O Ministro Alexandre de Moraes, do Supremo Tribunal Federal (STF), determinou que a Polícia Rodoviária Federal (PRF) e as Polícias Militares estaduais atuem dentro de suas atribuições para imediata desobstrução das estradas paralisadas por caminhoneiros bolsonaristas. Diante da omissão e inércia da PRF, Alexandre também estipulou multa de R$ 100 mil por hora e de caráter pessoal para o diretor da PRF a partir de 1º de novembro, e, “se for o caso“, seu afastamento e prisão em flagrante por crime de desobediência.
O Ministro determinou ainda a aplicação de multa de R$ 100 mil aos proprietários dos caminhões usados no bloqueio das estradas. Por fim, intimou o ministro da Justiça, o diretor-geral da Polícia Rodoviária Federal, todos os comandantes-gerais das PMs estaduais, além do procurador-geral da República e os procuradores-gerais da Justiça de todos os estados para que tomem as medidas necessárias para o desbloqueio e tomem as providências que entenderem cabíveis, inclusive a responsabilização das autoridades omissas. Por fim, atribuiu a decisão força de mandado judicial.
Alexandre atendeu pedido da Confederação Nacional dos Transportes, que apontou transtornos e prejuízos a toda sociedade com paralisações em diversas rodovias do país, em ao menos 10 estados.

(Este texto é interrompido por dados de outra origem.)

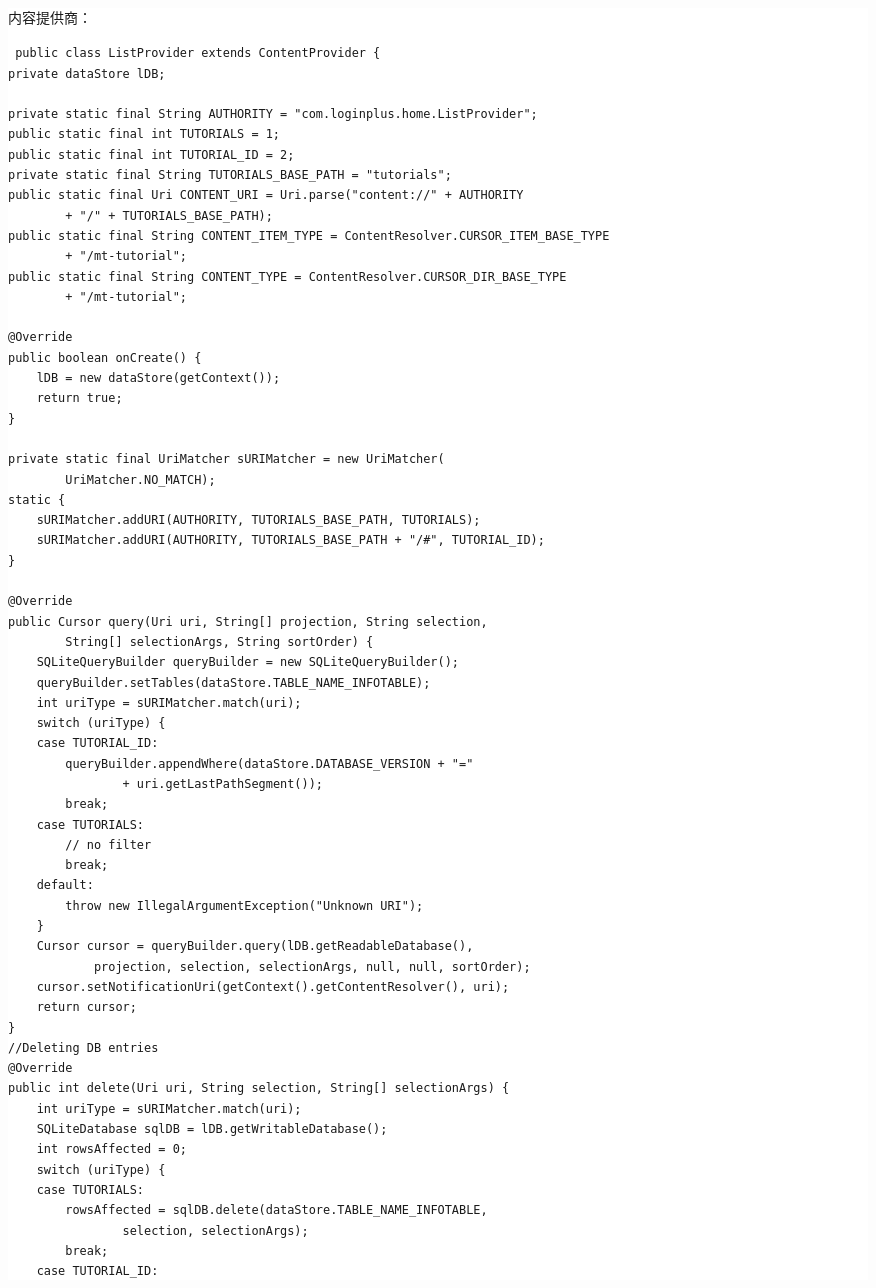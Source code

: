 内容提供商：

```
 public class ListProvider extends ContentProvider {
private dataStore lDB;

private static final String AUTHORITY = "com.loginplus.home.ListProvider";
public static final int TUTORIALS = 1;
public static final int TUTORIAL_ID = 2;
private static final String TUTORIALS_BASE_PATH = "tutorials";
public static final Uri CONTENT_URI = Uri.parse("content://" + AUTHORITY
        + "/" + TUTORIALS_BASE_PATH);
public static final String CONTENT_ITEM_TYPE = ContentResolver.CURSOR_ITEM_BASE_TYPE
        + "/mt-tutorial";
public static final String CONTENT_TYPE = ContentResolver.CURSOR_DIR_BASE_TYPE
        + "/mt-tutorial";

@Override
public boolean onCreate() {
    lDB = new dataStore(getContext());
    return true;
}

private static final UriMatcher sURIMatcher = new UriMatcher(
        UriMatcher.NO_MATCH);
static {
    sURIMatcher.addURI(AUTHORITY, TUTORIALS_BASE_PATH, TUTORIALS);
    sURIMatcher.addURI(AUTHORITY, TUTORIALS_BASE_PATH + "/#", TUTORIAL_ID);
}

@Override
public Cursor query(Uri uri, String[] projection, String selection,
        String[] selectionArgs, String sortOrder) {
    SQLiteQueryBuilder queryBuilder = new SQLiteQueryBuilder();
    queryBuilder.setTables(dataStore.TABLE_NAME_INFOTABLE);
    int uriType = sURIMatcher.match(uri);
    switch (uriType) {
    case TUTORIAL_ID:
        queryBuilder.appendWhere(dataStore.DATABASE_VERSION + "="
                + uri.getLastPathSegment());
        break;
    case TUTORIALS:
        // no filter
        break;
    default:
        throw new IllegalArgumentException("Unknown URI");
    }
    Cursor cursor = queryBuilder.query(lDB.getReadableDatabase(),
            projection, selection, selectionArgs, null, null, sortOrder);
    cursor.setNotificationUri(getContext().getContentResolver(), uri);
    return cursor;
}
//Deleting DB entries
@Override
public int delete(Uri uri, String selection, String[] selectionArgs) {
    int uriType = sURIMatcher.match(uri);
    SQLiteDatabase sqlDB = lDB.getWritableDatabase();
    int rowsAffected = 0;
    switch (uriType) {
    case TUTORIALS:
        rowsAffected = sqlDB.delete(dataStore.TABLE_NAME_INFOTABLE,
                selection, selectionArgs);
        break;
    case TUTORIAL_ID:
```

Segundo a CNT, as paralisações estariam acontecendo pela “simples discordância com o resultado do pleito presidencial ocorrido no país“, de modo a caracterizarem-se como “manifestações antidemocráticas e, potencialmente, criminosas que atentam contra o Estado Democrático de Direito“.
Em sua fundamentação, o Ministro lembra que o direito de reunião é garantido pela ordenamento jurídico, mas, que o caso julgado configura abuso de direito. “O quadro fático revela com nitidez um cenário em que o abuso e desvirtuamento ilícito e criminoso no exercício do direito constitucional de reunião vem acarretando efeito desproporcional e intolerável sobre todo o restante da sociedade, que depende do pleno funcionamento das cadeias de distribuição de produtos e serviços para a manutenção dos aspectos mais essenciais e básicos da vida social“.
Argumentos:
Alexandre citou os argumentos levantados pela Procuradoria-Geral Eleitoral em uma petição que tramita no Tribunal Superior Eleitoral (TSE), apontando que as manifestações “são motivadas por uma pretensão antidemocrática, qual seja, um protesto contra a eleição regular e legítima de um novo presidente da República, em 30 de outubro de 2022, inclusive com pretensão impeditiva de posse por meio de atos ilegítimos e violentos, como seria uma absolutamente impensável intervenção militar“.